The Wildcats were smart enough to have an early interest in Persa; it didn’t hurt that Persa, a National Honor Society member, could thrive at an academically minded school like Northwestern.
“A lot of schools recruited me as a quarterback/wide receiver/safety,” Persa said. “You can see through what a lot of schools are trying to do with you. Northwestern, from a pretty early point, said ‘We think you’re a quarterback and you can lead us to the Big 10 title.’ When I visited Northwestern, I really got along with the coaches and the players.
“People came back who really didn’t think I could play quarterback before I had a good junior and senior year. You have to give credit to people who are loyal to you and not just hop on the bandwagon.”
That bandwagon grew awfully big by the time Persa was a senior. He left Bethlehem Liberty as one of the best dual-threat prep quarterbacks in the United States. Persa became the first Pennsylvanian to pass for 2,000 yards and rush for 1,000 more in a season. He took Liberty to two PIAA AAAA state title games and won the Associated Press’ State Player of the Year.
He also won the MVP of the Big 33 game, having passed for two scores and rushed for a third in Pennsylvania’s 28-10 win over Ohio.
“It was a blast,” Persa recalls. “First and foremost, it was an honor to be there. From a historical perspective the game means so much to everybody who grows up in Pennsylvania.

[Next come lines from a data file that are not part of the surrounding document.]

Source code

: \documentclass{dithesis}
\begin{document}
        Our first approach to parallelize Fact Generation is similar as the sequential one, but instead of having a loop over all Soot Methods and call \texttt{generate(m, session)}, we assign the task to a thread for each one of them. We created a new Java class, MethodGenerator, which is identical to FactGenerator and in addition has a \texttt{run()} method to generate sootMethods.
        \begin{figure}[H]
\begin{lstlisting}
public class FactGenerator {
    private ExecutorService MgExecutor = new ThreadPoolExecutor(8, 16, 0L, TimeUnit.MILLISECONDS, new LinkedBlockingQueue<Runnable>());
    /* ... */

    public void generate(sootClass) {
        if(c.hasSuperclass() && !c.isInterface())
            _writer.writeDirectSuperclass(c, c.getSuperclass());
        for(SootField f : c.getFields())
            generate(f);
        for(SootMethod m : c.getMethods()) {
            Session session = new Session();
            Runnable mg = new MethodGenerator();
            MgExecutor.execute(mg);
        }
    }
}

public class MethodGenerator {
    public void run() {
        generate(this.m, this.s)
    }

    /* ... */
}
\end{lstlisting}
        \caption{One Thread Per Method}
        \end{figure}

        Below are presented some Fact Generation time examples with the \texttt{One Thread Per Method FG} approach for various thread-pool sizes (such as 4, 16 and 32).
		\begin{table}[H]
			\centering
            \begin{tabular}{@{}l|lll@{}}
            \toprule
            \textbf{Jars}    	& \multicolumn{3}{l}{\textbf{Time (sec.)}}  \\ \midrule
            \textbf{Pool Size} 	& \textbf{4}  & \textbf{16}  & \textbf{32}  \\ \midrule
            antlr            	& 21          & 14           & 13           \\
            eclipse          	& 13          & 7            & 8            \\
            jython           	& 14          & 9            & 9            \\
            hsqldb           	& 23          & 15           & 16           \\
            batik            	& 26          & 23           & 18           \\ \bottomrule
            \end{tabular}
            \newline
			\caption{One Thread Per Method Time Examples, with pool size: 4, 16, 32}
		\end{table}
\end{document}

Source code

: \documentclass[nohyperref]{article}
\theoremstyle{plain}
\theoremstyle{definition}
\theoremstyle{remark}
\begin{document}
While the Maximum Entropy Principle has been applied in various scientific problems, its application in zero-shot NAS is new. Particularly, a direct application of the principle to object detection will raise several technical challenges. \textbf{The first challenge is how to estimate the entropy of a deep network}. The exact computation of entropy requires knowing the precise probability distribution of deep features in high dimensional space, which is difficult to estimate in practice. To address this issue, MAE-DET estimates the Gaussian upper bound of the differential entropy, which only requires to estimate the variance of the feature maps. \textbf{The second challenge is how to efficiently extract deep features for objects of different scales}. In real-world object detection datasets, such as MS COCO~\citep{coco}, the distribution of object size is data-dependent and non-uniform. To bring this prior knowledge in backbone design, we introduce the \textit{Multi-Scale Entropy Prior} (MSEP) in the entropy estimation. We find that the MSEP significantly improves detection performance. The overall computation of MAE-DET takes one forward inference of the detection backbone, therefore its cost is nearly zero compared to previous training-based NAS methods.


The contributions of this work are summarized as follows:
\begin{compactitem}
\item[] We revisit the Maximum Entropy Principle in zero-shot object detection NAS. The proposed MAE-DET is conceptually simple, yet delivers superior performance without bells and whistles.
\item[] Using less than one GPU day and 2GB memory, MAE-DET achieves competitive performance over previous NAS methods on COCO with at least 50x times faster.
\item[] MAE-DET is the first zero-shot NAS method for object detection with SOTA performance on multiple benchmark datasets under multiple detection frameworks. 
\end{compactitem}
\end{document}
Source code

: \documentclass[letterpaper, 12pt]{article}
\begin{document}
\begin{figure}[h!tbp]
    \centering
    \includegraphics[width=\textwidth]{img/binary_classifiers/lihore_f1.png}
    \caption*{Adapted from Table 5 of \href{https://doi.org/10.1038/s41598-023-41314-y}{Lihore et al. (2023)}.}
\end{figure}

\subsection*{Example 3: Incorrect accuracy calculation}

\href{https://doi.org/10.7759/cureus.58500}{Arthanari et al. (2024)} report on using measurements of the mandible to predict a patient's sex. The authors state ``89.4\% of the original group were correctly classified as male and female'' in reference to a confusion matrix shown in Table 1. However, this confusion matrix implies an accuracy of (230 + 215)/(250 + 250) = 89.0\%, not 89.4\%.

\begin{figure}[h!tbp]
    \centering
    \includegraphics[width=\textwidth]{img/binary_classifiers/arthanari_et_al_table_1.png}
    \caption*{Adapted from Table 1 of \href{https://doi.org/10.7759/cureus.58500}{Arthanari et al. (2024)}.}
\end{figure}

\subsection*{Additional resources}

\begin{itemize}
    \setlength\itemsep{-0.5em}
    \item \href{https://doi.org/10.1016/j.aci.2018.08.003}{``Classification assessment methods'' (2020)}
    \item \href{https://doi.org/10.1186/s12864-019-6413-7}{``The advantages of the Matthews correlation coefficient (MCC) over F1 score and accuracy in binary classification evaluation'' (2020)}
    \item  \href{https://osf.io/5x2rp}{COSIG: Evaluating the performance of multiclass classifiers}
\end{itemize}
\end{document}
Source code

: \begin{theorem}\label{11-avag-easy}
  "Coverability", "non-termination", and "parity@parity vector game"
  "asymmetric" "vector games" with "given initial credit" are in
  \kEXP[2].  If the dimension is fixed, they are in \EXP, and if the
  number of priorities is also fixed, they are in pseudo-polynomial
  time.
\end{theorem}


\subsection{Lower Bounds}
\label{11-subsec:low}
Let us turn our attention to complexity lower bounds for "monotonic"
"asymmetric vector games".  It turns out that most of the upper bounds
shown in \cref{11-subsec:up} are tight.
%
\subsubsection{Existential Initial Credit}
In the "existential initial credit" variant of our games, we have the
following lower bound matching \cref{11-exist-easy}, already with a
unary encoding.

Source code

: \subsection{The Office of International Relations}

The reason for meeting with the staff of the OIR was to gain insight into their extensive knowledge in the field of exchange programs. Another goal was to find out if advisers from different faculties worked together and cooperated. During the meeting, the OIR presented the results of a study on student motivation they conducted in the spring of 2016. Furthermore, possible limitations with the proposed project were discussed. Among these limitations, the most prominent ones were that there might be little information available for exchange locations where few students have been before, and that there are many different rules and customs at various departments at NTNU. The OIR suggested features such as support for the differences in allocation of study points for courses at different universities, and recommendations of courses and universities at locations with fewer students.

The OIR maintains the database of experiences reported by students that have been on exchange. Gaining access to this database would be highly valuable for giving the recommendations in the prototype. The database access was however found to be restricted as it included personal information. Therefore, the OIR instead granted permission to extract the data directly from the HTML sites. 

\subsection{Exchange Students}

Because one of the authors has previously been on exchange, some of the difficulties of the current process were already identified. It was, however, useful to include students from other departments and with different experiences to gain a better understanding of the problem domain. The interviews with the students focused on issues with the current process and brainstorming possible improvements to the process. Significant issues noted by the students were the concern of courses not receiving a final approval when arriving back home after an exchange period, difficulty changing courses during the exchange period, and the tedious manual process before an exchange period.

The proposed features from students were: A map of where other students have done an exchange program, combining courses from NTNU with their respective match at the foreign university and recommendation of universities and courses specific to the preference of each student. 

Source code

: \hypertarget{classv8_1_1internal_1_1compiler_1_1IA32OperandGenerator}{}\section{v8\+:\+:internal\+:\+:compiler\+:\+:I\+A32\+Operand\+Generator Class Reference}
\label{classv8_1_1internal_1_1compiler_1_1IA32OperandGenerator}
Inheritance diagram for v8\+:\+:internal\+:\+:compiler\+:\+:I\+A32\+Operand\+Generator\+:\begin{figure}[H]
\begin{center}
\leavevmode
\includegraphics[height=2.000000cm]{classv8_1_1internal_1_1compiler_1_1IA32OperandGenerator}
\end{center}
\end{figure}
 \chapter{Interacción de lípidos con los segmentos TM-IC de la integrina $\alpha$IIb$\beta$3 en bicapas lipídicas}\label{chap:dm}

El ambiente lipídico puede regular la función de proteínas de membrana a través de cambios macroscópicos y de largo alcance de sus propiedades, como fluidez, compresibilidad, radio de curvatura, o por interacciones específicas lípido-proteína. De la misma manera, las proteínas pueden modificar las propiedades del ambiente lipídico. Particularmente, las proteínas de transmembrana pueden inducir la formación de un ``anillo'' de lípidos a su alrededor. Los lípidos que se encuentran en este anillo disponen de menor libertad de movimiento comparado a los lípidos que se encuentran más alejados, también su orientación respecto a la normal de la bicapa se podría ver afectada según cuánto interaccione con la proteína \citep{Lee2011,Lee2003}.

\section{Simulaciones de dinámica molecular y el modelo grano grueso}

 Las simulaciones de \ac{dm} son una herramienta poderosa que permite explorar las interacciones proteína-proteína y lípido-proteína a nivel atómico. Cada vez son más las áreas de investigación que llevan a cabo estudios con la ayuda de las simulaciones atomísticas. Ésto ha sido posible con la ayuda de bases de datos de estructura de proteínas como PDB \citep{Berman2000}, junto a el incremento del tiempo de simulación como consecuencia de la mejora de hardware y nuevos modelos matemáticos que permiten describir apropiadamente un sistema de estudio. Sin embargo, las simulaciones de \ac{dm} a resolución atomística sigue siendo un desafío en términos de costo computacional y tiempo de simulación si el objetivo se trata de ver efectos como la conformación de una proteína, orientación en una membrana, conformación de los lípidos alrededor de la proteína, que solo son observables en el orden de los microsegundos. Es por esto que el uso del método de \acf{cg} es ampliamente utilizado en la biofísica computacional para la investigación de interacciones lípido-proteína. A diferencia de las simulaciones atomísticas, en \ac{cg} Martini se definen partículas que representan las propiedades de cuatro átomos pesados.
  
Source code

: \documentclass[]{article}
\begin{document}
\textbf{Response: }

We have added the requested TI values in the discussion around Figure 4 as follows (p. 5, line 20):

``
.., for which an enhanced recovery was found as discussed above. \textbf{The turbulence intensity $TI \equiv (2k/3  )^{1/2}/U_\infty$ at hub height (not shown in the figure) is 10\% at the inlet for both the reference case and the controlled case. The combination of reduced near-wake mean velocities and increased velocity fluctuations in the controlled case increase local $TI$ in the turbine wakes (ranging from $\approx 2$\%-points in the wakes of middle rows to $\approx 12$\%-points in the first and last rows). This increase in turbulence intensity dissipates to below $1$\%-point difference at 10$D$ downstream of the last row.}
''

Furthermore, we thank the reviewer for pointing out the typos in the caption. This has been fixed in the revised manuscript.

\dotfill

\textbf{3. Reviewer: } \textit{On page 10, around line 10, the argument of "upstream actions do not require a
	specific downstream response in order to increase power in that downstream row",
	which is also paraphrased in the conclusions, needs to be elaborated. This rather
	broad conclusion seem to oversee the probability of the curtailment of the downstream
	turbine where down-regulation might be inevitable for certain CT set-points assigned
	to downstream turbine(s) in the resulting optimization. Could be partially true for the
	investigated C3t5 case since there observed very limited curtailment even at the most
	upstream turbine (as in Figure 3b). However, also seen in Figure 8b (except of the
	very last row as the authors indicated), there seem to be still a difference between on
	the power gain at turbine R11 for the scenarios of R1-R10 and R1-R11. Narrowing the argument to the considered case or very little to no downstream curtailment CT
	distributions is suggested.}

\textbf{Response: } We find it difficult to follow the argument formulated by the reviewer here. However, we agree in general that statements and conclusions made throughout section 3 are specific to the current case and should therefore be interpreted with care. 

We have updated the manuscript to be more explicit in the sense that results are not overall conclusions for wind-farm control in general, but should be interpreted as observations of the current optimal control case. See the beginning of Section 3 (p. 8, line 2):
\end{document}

“Second, the week was unbelievable, just staying with a host family and getting to know the guys. You’re only there for a week but I still talk to some of the guys I played with on that team and you develop a pretty cool bond. It’s a special honor to be there but at the same time, you’re representing your state- in my case, it was against Ohio- so we took it pretty seriously. We were really happy to get the win.”
Persa would have one more exhibition in him: he played in the 2012 East-West Shrine Game
“It was a little different than an All-Star game in high school because you aren’t playing for as much pride. It’s more getting prepared for the NFL and impressing NFL scouts,” Persa offered. “You are meeting with people all week: with coaches and with scouting directors. But it was fun. It was nice to get to know kids from other schools and see how their experience compares to yours. And it’s cool to watch guys that I played with in that game playing in the NFL and doing well.”
Persa himself had a try out with the Tampa Bay Buccaneers; an ankle injury unfortunately forced him to withdraw. But he stays close to football. Persa currently works in commercial real estate in Chicago, where he is very plugged in to NU.
And he does get back to Bethlehem several times a year. “I do some camps in Chicago and in the Lehigh Valley as well to try and keep me involved in the game,” he said.
Persa’s 2010 is one of the best seasons in Northwestern history. Yet the Communications major also graduated with the skills needed to thrive in the game of life. He was a finalist for the Lowe’s Senior CLASS Award, a nomination given as much to his outstanding academics and community service as it was to his football prowess. There is little doubt that Persa will continue to excel in his new playing field, just a few El stops south of Ryan Field.